┌─ Source records

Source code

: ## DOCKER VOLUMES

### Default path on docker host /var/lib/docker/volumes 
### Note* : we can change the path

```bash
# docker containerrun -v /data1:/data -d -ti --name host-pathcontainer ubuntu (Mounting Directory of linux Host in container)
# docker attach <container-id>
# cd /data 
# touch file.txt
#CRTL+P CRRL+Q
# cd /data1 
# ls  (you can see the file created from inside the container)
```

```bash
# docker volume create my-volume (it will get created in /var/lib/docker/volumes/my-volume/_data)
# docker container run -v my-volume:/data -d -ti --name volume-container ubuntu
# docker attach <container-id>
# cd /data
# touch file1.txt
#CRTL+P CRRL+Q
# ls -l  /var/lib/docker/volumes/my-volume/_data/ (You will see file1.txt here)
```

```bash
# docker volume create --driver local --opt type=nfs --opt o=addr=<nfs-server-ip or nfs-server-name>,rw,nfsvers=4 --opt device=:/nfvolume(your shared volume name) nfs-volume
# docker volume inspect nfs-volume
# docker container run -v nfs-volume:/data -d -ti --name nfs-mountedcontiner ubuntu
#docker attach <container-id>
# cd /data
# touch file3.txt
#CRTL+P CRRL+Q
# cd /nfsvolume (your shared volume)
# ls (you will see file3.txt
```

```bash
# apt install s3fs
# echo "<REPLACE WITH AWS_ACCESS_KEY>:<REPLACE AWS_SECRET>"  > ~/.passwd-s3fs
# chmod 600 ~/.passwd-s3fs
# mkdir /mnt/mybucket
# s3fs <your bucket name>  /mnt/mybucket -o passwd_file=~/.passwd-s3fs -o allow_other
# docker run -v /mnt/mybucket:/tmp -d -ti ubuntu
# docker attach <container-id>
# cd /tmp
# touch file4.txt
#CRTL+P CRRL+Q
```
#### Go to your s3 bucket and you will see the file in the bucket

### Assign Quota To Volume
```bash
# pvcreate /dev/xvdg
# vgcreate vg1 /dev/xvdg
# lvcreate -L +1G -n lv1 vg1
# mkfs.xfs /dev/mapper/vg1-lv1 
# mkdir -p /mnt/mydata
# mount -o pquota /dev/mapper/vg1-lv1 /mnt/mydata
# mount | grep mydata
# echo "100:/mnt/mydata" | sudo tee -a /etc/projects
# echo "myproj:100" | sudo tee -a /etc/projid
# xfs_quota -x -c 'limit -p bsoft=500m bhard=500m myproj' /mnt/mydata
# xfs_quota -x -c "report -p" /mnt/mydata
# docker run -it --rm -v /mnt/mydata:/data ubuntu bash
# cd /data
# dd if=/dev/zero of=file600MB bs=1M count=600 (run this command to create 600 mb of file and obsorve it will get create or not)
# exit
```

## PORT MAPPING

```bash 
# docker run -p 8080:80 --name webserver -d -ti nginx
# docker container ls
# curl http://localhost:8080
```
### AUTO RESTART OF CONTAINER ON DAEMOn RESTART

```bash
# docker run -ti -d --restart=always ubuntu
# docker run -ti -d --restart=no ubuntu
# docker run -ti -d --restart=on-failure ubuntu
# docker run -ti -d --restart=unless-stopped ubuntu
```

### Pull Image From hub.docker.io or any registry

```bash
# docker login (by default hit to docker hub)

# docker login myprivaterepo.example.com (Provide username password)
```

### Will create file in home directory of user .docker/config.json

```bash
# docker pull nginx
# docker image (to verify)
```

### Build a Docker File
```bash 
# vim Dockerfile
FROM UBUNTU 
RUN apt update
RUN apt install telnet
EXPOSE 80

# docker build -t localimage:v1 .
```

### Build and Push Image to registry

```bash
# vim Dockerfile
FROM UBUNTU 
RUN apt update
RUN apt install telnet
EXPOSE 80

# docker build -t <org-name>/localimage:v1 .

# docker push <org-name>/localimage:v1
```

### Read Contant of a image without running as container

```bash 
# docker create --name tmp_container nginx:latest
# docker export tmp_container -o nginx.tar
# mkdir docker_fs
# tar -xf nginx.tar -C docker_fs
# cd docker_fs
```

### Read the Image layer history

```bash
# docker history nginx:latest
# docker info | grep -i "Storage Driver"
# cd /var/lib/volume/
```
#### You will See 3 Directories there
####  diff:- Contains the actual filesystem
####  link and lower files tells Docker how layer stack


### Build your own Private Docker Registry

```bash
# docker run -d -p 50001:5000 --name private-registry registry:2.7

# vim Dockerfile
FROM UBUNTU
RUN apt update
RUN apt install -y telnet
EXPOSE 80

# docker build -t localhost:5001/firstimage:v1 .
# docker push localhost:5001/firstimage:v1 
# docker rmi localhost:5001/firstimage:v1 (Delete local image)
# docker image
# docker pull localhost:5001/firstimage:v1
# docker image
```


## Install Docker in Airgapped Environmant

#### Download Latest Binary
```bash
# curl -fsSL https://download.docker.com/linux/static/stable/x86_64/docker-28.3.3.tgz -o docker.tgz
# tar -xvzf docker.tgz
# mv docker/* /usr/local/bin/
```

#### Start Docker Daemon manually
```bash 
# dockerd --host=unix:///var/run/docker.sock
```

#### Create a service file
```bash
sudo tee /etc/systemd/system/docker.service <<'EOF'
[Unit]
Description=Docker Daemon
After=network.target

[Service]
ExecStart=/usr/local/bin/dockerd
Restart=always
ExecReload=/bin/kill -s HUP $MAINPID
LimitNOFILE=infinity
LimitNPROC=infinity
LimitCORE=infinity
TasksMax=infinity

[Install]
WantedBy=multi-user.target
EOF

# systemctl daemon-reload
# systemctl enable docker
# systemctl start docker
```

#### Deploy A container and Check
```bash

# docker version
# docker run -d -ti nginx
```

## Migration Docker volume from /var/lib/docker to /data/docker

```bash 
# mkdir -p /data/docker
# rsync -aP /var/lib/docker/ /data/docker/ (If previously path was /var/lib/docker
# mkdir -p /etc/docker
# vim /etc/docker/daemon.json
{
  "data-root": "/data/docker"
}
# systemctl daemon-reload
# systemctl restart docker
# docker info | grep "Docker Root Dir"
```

└─

§ **Your task**
Scan the material above. Copy each line that holds the word "localimage".

§ **Your solution**
# docker build -t localimage:v1 .
# docker build -t <org-name>/localimage:v1 .
# docker push <org-name>/localimage:v1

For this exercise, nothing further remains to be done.